Its just going to mean China has to dig a hole in a different spot then they do now.

Feel free to enlighten me differently


Jonathan November 23, 2010 at 12:26 pm

If we cant secure our borders, how are we going to secure thousands of miles of this private fiber optic network?


Jonathan November 23, 2010 at 12:38 pm

Maybe like a robot that crawls along the pipe with the fiber optics in it looking for chinese/russian bugs.

The only connections into the line are at military bases?

But isnt the whole thing easily sabotaged by like a satchel charge.

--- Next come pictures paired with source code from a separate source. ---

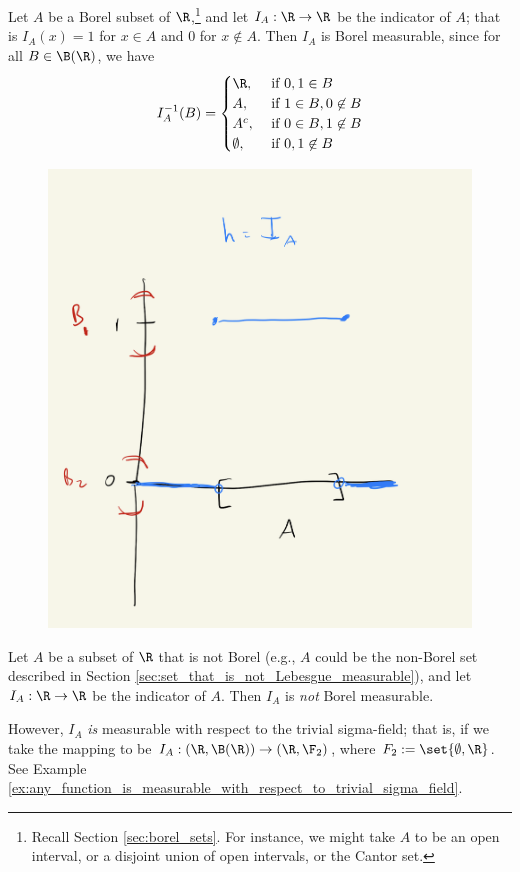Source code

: \documentclass{article} %
\begin{document}
\begin{example}{}
Let $A$ be a Borel subset of $\R$,\footnote{Recall Section \ref{sec:borel_sets}.  For instance, we might take $A$ to be an open interval, or a disjoint union of open intervals, or the Cantor set.} and let $I_A : \R \to \R$ be the indicator of $A$; that is $I_A(x)=1$ for $x \in A$ and $0$ for $x \not\in A$. Then $I_A$ is Borel measurable, since for all $B \in \B(\R)$, we have
\[ I_A^{-1}(B) = 
\begin{cases}
\R, & \text{ if } 0,1 \in B\\ 
A, & \text{ if } 1 \in B, 0 \not\in B \\
A^c, & \text{ if } 0 \in B, 1 \not\in B \\	
\emptyset, & \text{ if } 0,1 \not\in B\\ 
\end{cases}
\]

\begin{figure}[H]
\centering
\includegraphics[width=.4\textwidth]{images/indicator_of_borel_set}	
\end{figure}

\end{example}

\begin{example}{}
Let $A$ be a subset of $\R$ that is not Borel (e.g., $A$ could be the non-Borel set described in Section \ref{sec:set_that_is_not_Lebesgue_measurable}), and let $I_A : \R \to \R$ be the indicator of $A$.   Then $I_A$ is \textit{not} Borel measurable.  

However, $I_A$  \textit{is} measurable with respect to the trivial sigma-field; that is, if we take the mapping to be $I_A : (\R, \B(\R)) \to (\R, \F_2)$, where $F_2 := \set{\emptyset, \R}$.  See Example \ref{ex:any_function_is_measurable_with_respect_to_trivial_sigma_field}.
\label{ex:indicators_of_non_borel_sets_are_not_borel_measurable}
\end{example}
\end{document}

Wouldnt the current system be more redundant since it has connections all over the place and not so easily sabotaged?

Either way this idea sounds like a waste of money.

Christopher Bloom November 23, 2010 at 2:17 pm

Every thing I have heard China and any other hostile power dose not have to physically tap the line they can access those server and power plants from Main land China/Russian/NK/Tehran.

They can lay their engined of destruction Via remote on the other side of the world.


Landry Parks March 13, 2013 at 4:27 am

This just doesn't make sense. Hackers are coursing through the fiber optic cables, attacking websites at their leisure so what more could the US waiting for? They should just stop the debates, wake up, and smell the coffee. Cyber threats are real. Taking a reactive stance on cyber defense is just asking for trouble.


Jonathan November 23, 2010 at 12:56 pm

I can live the rest of my life on 1 million dollars. I am unemployed and have never made more then 100,000 in my entire lifetime.


We want to spend 60 billion snaking fiber optics all over to connect our Military with this supposed "elegant" private network us mere mortals couldnt understand or defeat? YEAH RIGHT. Nevermind an organized foreign army whom we would be at war with.

Sounds like a luxury we cant afford or accomplish. Not until they give me my million first.

Give me a million and I will tell you how to bring this network crashing down.

Ill even find it where you try to hide it.


Charles November 23, 2010 at 11:48 pm

The military already has its own secure networks which are probably as secure as anything can be and still be called a communication system. (Systems that nobody can interact with are by definition secure, but are also by definition useless.)

This article is talking about communication systems used by privately controlled critical systems like those that regulate the power grid. These systems all use the internet to intra-system communications. On the internet it is not necessary to tap into anything. Everyone is already connected to everyone else.

The current system is vastly more redundant then a secure alternative but redundancy and communication security are two different things. There are some forms of sabotage that can be protected against by either secure communications or redundancy. There are other forms of sabotage that can't be protected by redundancy and yet other forms of sabotage that can't be protected by secure communications.